Exercise input
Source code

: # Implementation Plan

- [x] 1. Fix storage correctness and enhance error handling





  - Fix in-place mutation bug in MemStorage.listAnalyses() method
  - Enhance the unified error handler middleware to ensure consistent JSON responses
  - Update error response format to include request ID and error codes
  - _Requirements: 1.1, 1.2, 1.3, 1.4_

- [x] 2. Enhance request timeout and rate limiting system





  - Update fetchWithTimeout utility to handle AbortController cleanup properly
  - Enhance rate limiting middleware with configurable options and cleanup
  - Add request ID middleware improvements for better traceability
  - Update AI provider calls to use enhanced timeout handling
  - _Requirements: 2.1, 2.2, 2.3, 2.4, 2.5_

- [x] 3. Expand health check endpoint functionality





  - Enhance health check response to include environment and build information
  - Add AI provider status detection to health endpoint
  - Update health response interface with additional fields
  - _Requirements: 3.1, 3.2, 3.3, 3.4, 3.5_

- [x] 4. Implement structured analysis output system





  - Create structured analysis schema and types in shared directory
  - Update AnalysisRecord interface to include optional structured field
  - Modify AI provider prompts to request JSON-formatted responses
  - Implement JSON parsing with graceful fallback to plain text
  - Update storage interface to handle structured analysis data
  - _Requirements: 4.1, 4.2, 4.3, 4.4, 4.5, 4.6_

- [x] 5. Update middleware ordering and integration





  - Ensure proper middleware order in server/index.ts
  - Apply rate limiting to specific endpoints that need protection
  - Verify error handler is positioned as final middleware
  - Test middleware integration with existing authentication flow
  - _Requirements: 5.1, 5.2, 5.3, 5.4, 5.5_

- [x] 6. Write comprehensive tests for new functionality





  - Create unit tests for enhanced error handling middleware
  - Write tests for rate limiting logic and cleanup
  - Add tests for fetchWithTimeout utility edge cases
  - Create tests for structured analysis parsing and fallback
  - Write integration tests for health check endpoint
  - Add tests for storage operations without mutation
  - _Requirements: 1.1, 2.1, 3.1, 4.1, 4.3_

Problem details
The answer consists of the line holding "- _Requirements: 5.1, 5.2, 5.3, 5.4, 5.5_" and every line after it up to the end of the records, word for word.

Answer to the problem
  - _Requirements: 5.1, 5.2, 5.3, 5.4, 5.5_

- [x] 6. Write comprehensive tests for new functionality





  - Create unit tests for enhanced error handling middleware
  - Write tests for rate limiting logic and cleanup
  - Add tests for fetchWithTimeout utility edge cases
  - Create tests for structured analysis parsing and fallback
  - Write integration tests for health check endpoint
  - Add tests for storage operations without mutation
  - _Requirements: 1.1, 2.1, 3.1, 4.1, 4.3_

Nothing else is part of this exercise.